And I’m baaack. 🙂
I originally went on a hiatus because my dad stayed here for four days and we’re always out and about whenever our little family is staying in the same country together. However, I also went on some sort of soul searching, triggered by something that happened nearly a week ago..
- Rox gave birth and we named her only surviving puppy, Chicken. Chicken (or Chickee, to keep the tradition of giving my dogs names that end with -ee) is now three weeks old, she walks a lot, and have started growing teeth. She’s super cute but she smells like a little ball of saliva (courtesy of her mother). Eew.
- Dad bought me a Wilton Deluxe Tip Set! Yay!
- I immediately used the tip set on dad’s birthday cake. I need more practice since my hand’s awfully shaky. Dad’s cake would’ve looked like Harry’s if I wrote HAPPEE BIRTHDAE DADDY. Green icing since the cake turned out green instead of blue. Why, Ferna, why?
- Dad’s birthday dinner (which we didn’t enjoy).

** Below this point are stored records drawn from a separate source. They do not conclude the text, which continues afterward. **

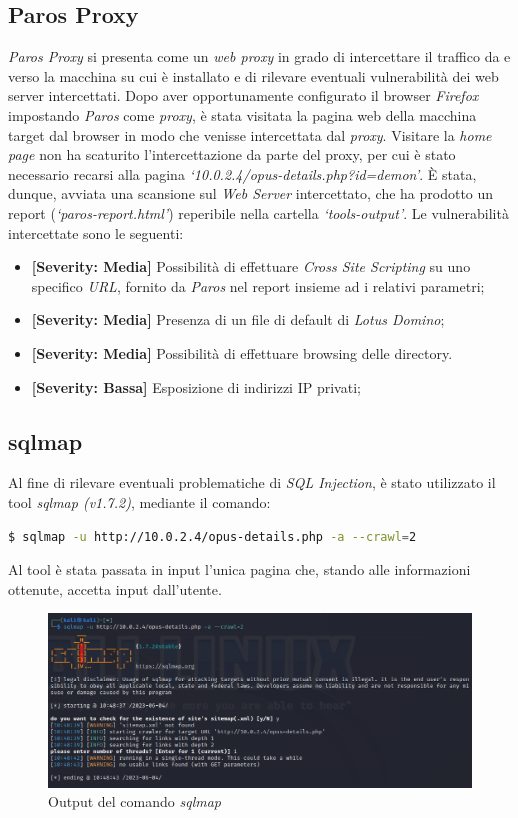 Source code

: \subsection{Paros Proxy}
\emph{Paros Proxy} si presenta come un \emph{web proxy} in grado di intercettare il traffico da e verso la macchina su cui è installato e di rilevare eventuali vulnerabilità dei web server intercettati. Dopo aver opportunamente configurato il browser \emph{Firefox} impostando \emph{Paros} come \emph{proxy}, è stata visitata la pagina web della macchina target dal browser in modo che venisse intercettata dal \emph{proxy}. Visitare la \emph{home page} non ha scaturito l'intercettazione da parte del proxy, per cui è stato necessario recarsi alla pagina \emph{`10.0.2.4/opus-details.php?id=demon'}. È stata, dunque, avviata una scansione sul \emph{Web Server} intercettato, che ha prodotto un report (\emph{`paros-report.html'}) reperibile nella cartella \emph{`tools-output'}. Le vulnerabilità intercettate sono le seguenti:
\begin{itemize}
    \item \textbf{[Severity: Media]} Possibilità di effettuare \emph{Cross Site Scripting} su uno specifico \emph{URL}, fornito da \emph{Paros} nel report insieme ad i relativi parametri;
    \item \textbf{[Severity: Media]} Presenza di un file di default di \emph{Lotus Domino};
    \item \textbf{[Severity: Media]} Possibilità di effettuare browsing delle directory.
    \item \textbf{[Severity: Bassa]} Esposizione di indirizzi IP privati;
\end{itemize} 
\subsection{sqlmap}
Al fine di rilevare eventuali problematiche di \emph{SQL Injection}, è stato utilizzato il tool \emph{sqlmap (v1.7.2)}, mediante il comando:
\begin{lstlisting}[language=bash]
    $ sqlmap -u http://10.0.2.4/opus-details.php -a --crawl=2
\end{lstlisting}
Al tool è stata passata in input l'unica pagina che, stando alle informazioni ottenute, accetta input dall'utente.
\begin{figure}[h]
    \centering
    \includegraphics[scale=0.5]{capitoli/images/sqlmap.png}
    \caption{Output del comando \emph{sqlmap}}
    \label{fig:sqlmap}
\end{figure}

- I have graduated last June and I’m still unemployed. Saying it out loud makes me feel ashamed of myself, but.. I’m really trying. I spent the past months waiting on and processing my application for this one position that I wanted – badly. So bad, I turned down a number of job offers (with above average salary for fresh graduates like me) to wait for it. Guess who put their eggs in the wrong basket? I knew they had an intense screening process so when I got scheduled for an initial interview, I was thankful my resume squirmed its way in. When I got another interview afterwards, hope started to grow. Two months (three separate interviews – I reached the final interview stage! – and a three-hour long exam) after, I get rejected. *sighs* I know that I’m not the best out there, but for a minute, I really thought I am good enough. I cried (and was filled with regret that I could have already been working, coupled with tons of facepalms and “ang tanga tanga ko, ang tanga tanga ko!”), ate half a gallon of ice cream and proceeded to make tons of cinnamon rolls. I love my coping mechanism.
- The next day, I locked myself in my room and sorted a thousand photos for half a day while playing Les Miserables’ I Dreamed a Dream on loop (that’s my sad song, okay?). The rest of the day, I took it to the bed..

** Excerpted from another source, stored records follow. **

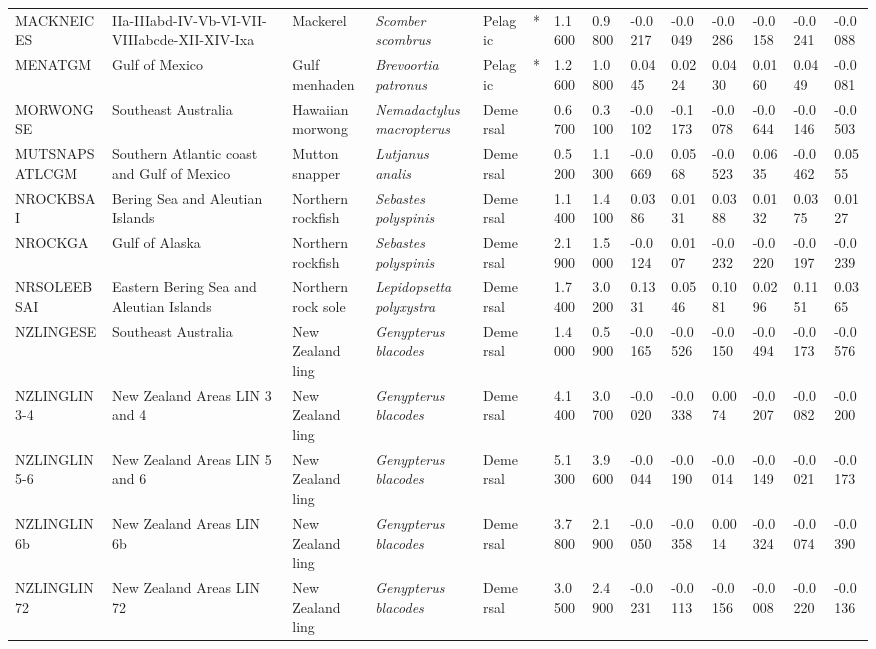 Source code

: \begin{longtable}{p{2.8cm}p{2cm}p{1.7cm}p{1.7cm}p{1cm}p{0.3cm}p{1cm}p{1cm}p{1cm}p{1cm}p{1cm}p{1cm}p{1cm}p{1cm}}
  MACKNEICES & IIa-IIIabd-IV-Vb-VI-VII-VIIIabcde-XII-XIV-Ixa & Mackerel & \textit{Scomber scombrus} & Pelagic & * & 1.1600 & 0.9800 & -0.0217 & -0.0049 & -0.0286 & -0.0158 & -0.0241 & -0.0088 \\ 
  MENATGM & Gulf of Mexico & Gulf menhaden & \textit{Brevoortia patronus} & Pelagic & * & 1.2600 & 1.0800 & 0.0445 & 0.0224 & 0.0430 & 0.0160 & 0.0449 & -0.0081 \\ 
  MORWONGSE & Southeast Australia & Hawaiian morwong & \textit{Nemadactylus macropterus} & Demersal &   & 0.6700 & 0.3100 & -0.0102 & -0.1173 & -0.0078 & -0.0644 & -0.0146 & -0.0503 \\ 
  MUTSNAPSATLCGM & Southern Atlantic coast and Gulf of Mexico & Mutton snapper & \textit{Lutjanus analis} & Demersal &   & 0.5200 & 1.1300 & -0.0669 & 0.0568 & -0.0523 & 0.0635 & -0.0462 & 0.0555 \\ 
  NROCKBSAI & Bering Sea and Aleutian Islands & Northern rockfish & \textit{Sebastes polyspinis} & Demersal &   & 1.1400 & 1.4100 & 0.0386 & 0.0131 & 0.0388 & 0.0132 & 0.0375 & 0.0127 \\ 
  NROCKGA & Gulf of Alaska & Northern rockfish & \textit{Sebastes polyspinis} & Demersal &   & 2.1900 & 1.5000 & -0.0124 & 0.0107 & -0.0232 & -0.0220 & -0.0197 & -0.0239 \\ 
  NRSOLEEBSAI & Eastern Bering Sea and Aleutian Islands & Northern rock sole & \textit{Lepidopsetta polyxystra} & Demersal &   & 1.7400 & 3.0200 & 0.1331 & 0.0546 & 0.1081 & 0.0296 & 0.1151 & 0.0365 \\ 
  NZLINGESE & Southeast Australia & New Zealand ling & \textit{Genypterus blacodes} & Demersal &   & 1.4000 & 0.5900 & -0.0165 & -0.0526 & -0.0150 & -0.0494 & -0.0173 & -0.0576 \\ 
  NZLINGLIN3-4 & New Zealand Areas LIN 3 and 4 & New Zealand ling & \textit{Genypterus blacodes} & Demersal &   & 4.1400 & 3.0700 & -0.0020 & -0.0338 & 0.0074 & -0.0207 & -0.0082 & -0.0200 \\ 
  NZLINGLIN5-6 & New Zealand Areas LIN 5 and 6 & New Zealand ling & \textit{Genypterus blacodes} & Demersal &   & 5.1300 & 3.9600 & -0.0044 & -0.0190 & -0.0014 & -0.0149 & -0.0021 & -0.0173 \\ 
  NZLINGLIN6b & New Zealand Areas LIN 6b & New Zealand ling & \textit{Genypterus blacodes} & Demersal &   & 3.7800 & 2.1900 & -0.0050 & -0.0358 & 0.0014 & -0.0324 & -0.0074 & -0.0390 \\ 
  NZLINGLIN72 & New Zealand Areas LIN 72 & New Zealand ling & \textit{Genypterus blacodes} & Demersal &   & 3.0500 & 2.4900 & -0.0231 & -0.0113 & -0.0156 & -0.0008 & -0.0220 & -0.0136 \\ 

\end{longtable}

- And I woke up feeling brand new (this was two days after I got rejected, just so you know :p)! I’m only 21, and you know what, failures should never be a hindrance. This is life. I take risks, some are worthy and the rest may seem stupid and idiotic (like flushing job offers down the drain for something without any assurance at all). The future may be filled with uncertainty now, but quoting someone I do not know “If your dreams don’t scare you, they’re not big enough”. I just know that if I keep working hard with my dream in mind, I will get there. It may take a while, but believe me, I will. 🙂 and here’s the result of finding better opportunities. I wore my pretty white shoes that kept my foot bleeding, the same day I scheduled two different interviews. I currently have a blister two third the size of my thumb on my left foot, and two other blisters on the other. It’s been three days, but it doesn’t show any signs of healing. Sigh.
- Bright side: Time to buy new shoes! Haha! The nearest SM Department Store held a 3-Day Sale. Both pairs of shoes in the photo are the last pairs available in that design and color (trust me, they look much more dainty in person and I feel like a delicate flower – that I’m not – with it on haha) and they were my size (size 9-10 ladies’ shoes aren’t exactly easy to find in cute designs)! Yes, I tried them on no matter how painful it was to do so, because both were sold for half the price. Four pairs in one month (although all pairs were under P300).. I have a problem.